Badrutt's Palace, St. Moritz, family-founded 1896. Caspar Badrutt opened it, and five generations of Badrutts shaped Alpine luxury here. But the family no longer wholly owns it: in 2006 two-thirds of the shares passed to Hans Wiedemann, so we treat it as a former, not current, family-owned hotel.
Why family ownership still shows up in the room
The pattern across these hotels is not nostalgia, it is incentive. A family that expects to hand the hotel to a grandchild manages for the next 50 years, not the next quarter, which is why these properties tend to over-invest in fabric, retain staff for decades and resist the homogenising effect of a brand standard. The flip side is the honest one: family hotels can be slower to add the big-ticket facilities (rooftop pools, sprawling spas, app-led everything) that a deep-pocketed group rolls out, and a single owner's taste is the house style whether you share it or not. If continuity and a human-scale feel matter more to you than maximal amenities, this is your shortlist.
Frequently asked questions
- What is the longest family-owned hotel in the world?
- Hoshi Ryokan in Awazu Onsen, Japan, which has been run by the Hoshi family for 46 generations since 718 AD. Guinness World Records recognises it as the world's oldest continuously family-run business. It remains in family hands in 2026, making it the longest-tenured family-owned hotel still operating.
- Isn't Nishiyama Onsen Keiunkan the oldest hotel? Is it still family-owned?
- Keiunkan, founded in 705 AD, is the oldest hotel in the world by Guinness's 2011 certification, and one family ran it for 52 generations. But that direct family control ended in 2017: with no family heir, long-serving general manager Kenjiro Kawano became president and ownership moved to a new company. So Keiunkan is the oldest hotel, but no longer family-owned, which is why Hoshi Ryokan leads our family-ownership ranking.
- What is the oldest family-owned hotel in Europe?
- By continuous family ownership, Brenners Park-Hotel & Spa in Baden-Baden has the strongest claim: it has stayed in family hands since 1872, passing through only two owning families, and has belonged to the Oetker family since the 1940s. Rome's Hassler Roma (run by the Wirth family for six generations) and London's Goring (four generations of the Goring family since 1910) follow.
- Is The Goring still owned by the Goring family?
- Yes. The Goring opened in 1910 and is the only hotel in London still owned and run by the family that built it. Jeremy Goring, the fourth generation, has led the 69-room Belgravia hotel since 2005. It holds a five-star rating and is a long-standing favourite of the British royal family.
- Is Hoshi Ryokan still open after the 2024 earthquake?
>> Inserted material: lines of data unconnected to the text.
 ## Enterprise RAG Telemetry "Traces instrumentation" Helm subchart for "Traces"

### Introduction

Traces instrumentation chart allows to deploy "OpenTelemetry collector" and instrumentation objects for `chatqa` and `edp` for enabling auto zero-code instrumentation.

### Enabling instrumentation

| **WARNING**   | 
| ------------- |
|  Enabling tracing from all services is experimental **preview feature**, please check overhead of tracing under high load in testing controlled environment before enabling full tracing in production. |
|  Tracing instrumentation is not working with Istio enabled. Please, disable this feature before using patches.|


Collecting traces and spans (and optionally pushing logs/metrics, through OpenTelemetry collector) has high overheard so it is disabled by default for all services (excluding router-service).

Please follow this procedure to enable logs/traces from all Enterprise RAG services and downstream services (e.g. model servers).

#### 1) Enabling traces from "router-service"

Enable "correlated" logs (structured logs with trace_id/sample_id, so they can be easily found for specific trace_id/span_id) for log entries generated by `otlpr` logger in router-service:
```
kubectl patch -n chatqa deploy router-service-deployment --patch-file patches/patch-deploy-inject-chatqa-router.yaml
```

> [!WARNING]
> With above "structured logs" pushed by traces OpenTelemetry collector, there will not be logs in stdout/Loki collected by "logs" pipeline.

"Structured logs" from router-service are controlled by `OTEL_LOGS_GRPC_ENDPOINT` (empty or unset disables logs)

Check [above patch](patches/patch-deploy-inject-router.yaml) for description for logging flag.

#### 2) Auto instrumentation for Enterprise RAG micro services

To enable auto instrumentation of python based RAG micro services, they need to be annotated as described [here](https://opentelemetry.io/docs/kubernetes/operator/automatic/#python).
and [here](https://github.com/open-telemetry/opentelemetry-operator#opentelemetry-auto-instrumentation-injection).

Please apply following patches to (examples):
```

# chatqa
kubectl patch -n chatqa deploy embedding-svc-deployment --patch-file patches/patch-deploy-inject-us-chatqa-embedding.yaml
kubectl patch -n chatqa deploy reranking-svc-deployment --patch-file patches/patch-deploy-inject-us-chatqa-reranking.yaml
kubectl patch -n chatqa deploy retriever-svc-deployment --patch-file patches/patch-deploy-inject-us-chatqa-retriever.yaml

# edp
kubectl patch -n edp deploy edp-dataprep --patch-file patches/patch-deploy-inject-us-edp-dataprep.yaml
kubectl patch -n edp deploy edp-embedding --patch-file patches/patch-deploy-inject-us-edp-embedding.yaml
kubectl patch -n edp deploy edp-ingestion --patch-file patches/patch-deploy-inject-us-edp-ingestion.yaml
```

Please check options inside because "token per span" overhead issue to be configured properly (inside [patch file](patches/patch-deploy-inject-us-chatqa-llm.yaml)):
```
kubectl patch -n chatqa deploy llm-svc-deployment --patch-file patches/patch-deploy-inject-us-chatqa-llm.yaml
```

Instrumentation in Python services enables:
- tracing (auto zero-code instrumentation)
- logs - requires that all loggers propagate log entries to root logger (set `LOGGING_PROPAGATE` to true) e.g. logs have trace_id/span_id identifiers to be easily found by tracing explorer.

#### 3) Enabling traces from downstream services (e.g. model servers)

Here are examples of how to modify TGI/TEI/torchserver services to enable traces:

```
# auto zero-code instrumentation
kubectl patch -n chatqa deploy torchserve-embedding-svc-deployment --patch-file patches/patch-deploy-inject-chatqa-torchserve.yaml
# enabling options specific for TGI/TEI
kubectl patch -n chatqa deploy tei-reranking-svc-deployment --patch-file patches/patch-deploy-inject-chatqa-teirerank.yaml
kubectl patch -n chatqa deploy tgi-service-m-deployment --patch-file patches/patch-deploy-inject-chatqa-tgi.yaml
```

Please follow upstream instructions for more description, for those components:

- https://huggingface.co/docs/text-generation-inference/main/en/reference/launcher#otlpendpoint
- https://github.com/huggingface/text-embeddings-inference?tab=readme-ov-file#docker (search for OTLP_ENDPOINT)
- Yes. The 718-founded ryokan continues to operate in 2026, though its premium Enmeikaku room has stayed out of service because of damage from the January 2024 Noto Peninsula earthquake. The rest of the inn takes reservations as normal.
- Which famous hotels recently stopped being family-owned?
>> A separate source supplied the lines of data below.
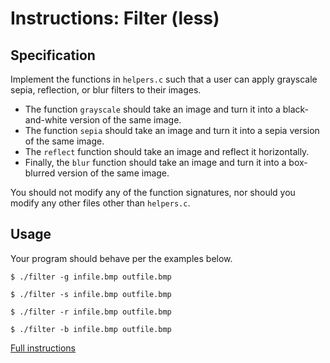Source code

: # Instructions: Filter (less)


## Specification
Implement the functions in `helpers.c` such that a user can apply grayscale sepia, reflection, or blur filters to their images.
- The function `grayscale` should take an image and turn it into a black-and-white version of the same image.
- The function `sepia` should take an image and turn it into a sepia version of the same image.
- The `reflect` function should take an image and reflect it horizontally.
- Finally, the `blur` function should take an image and turn it into a box-blurred version of the same image.

You should not modify any of the function signatures, nor should you modify any other files other than `helpers.c`.


## Usage
Your program should behave per the examples below.

```
$ ./filter -g infile.bmp outfile.bmp
```

```
$ ./filter -s infile.bmp outfile.bmp
```

```
$ ./filter -r infile.bmp outfile.bmp
```

```
$ ./filter -b infile.bmp outfile.bmp
```


[Full instructions](https://cs50.harvard.edu/x/2020/psets/4/filter/less/)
- Three notable names. Nishiyama Onsen Keiunkan passed out of direct family control in 2017. The Grand Hotel on Mackinac Island, run by the Musser family from 1933, was sold to KSL Capital Partners in 2019. And St. Moritz's Badrutt's Palace, founded by the Badrutt family in 1896, is no longer wholly family-owned after two-thirds of its shares were transferred outside the family in 2006.
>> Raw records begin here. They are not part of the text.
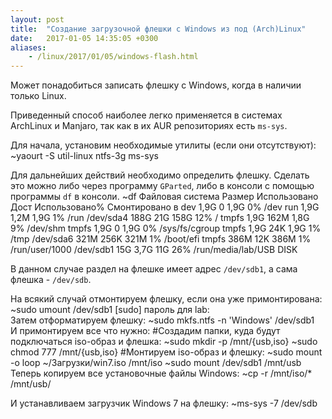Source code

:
 ```yaml
---
layout: post
title:  "Создание загрузочной флешки с Windows из под (Arch)Linux"
date:   2017-01-05 14:35:05 +0300
aliases:
    - /linux/2017/01/05/windows-flash.html
---
```

Может понадобиться записать флешку с Windows, когда в наличии только Linux.

Приведенный способ наиболее легко применяется в системах ArchLinux и Manjaro, так как в их AUR репозиториях есть `ms-sys`. 
<!--more-->  

Для начала, установим необходимые утилиты (если они отсутствуют):
<bash title="~/"><!--
--><span class="ps">~</span>yaourt -S util-linux ntfs-3g ms-sys
</bash>  

Для дальнейших действий необходимо определить флешку. Сделать это можно либо через программу `GParted`, либо в консоли с помощью программы `df` в консоли. 
<bash title="~/"><!--
--><span class="ps">~</span>df
Файловая система Размер Использовано  Дост Использовано% Cмонтировано в
dev                1,9G            0  1,9G            0% /dev
run                1,9G         1,2M  1,9G            1% /run
/dev/sda4          188G          21G  158G           12% /
tmpfs              1,9G         162M  1,8G            9% /dev/shm
tmpfs              1,9G            0  1,9G            0% /sys/fs/cgroup
tmpfs              1,9G          24K  1,9G            1% /tmp
/dev/sda6          321M         256K  321M            1% /boot/efi
tmpfs              386M          12K  386M            1% /run/user/1000
/dev/sdb1           15G         3,7G   11G           26% /run/media/lab/USB DISK
</bash>  

В данном случае раздел на флешке имеет адрес `/dev/sdb1`, а сама флешка - `/dev/sdb`.

На всякий случай отмонтируем флешку, если она уже примонтирована:
<bash title="~/"><!--
--><span class="ps">~</span>sudo umount /dev/sdb1
[sudo] пароль для lab: 
</bash>  
Затем отформатируем флешку: 
<bash title="~/"><!--
--><span class="ps">~</span>sudo mkfs.ntfs -n 'Windows' /dev/sdb1
</bash>  
И примонтируем все что нужно:
<bash title="~/"><span class="comment">#Создадим папки, куда будут подключаться iso-образ и флешка:</span>
<span class="ps">~</span>sudo mkdir -p /mnt/{usb,iso}
<span class="ps">~</span>sudo chmod 777 /mnt/{usb,iso}
<span class="comment">#Монтируем iso-образ и флешку:</span>
<span class="ps">~</span>sudo mount -o loop ~/Загрузки/win7.iso /mnt/iso
<span class="ps">~</span>sudo mount /dev/sdb1 /mnt/usb
</bash>  
Теперь копируем все установочные файлы Windows:
<bash title="~/"><!--
--><span class="ps">~</span>cp -r /mnt/iso/* /mnt/usb/
</bash>

И устанавливаем загрузчик Windows 7 на флешку:
<bash title="~/"><!--
--><span class="ps">~</span>ms-sys -7 /dev/sdb
</bash>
- How do we verify family ownership?
- We count only hotels still owned by a single family in 2026 (or, where flagged, no more than two successive families, as at Brenners), cross-checking each hotel's own statements against current reporting. Where family control has ended, we say so and move the property to our honest note rather than the ranking. We do not invent founding dates or generation counts.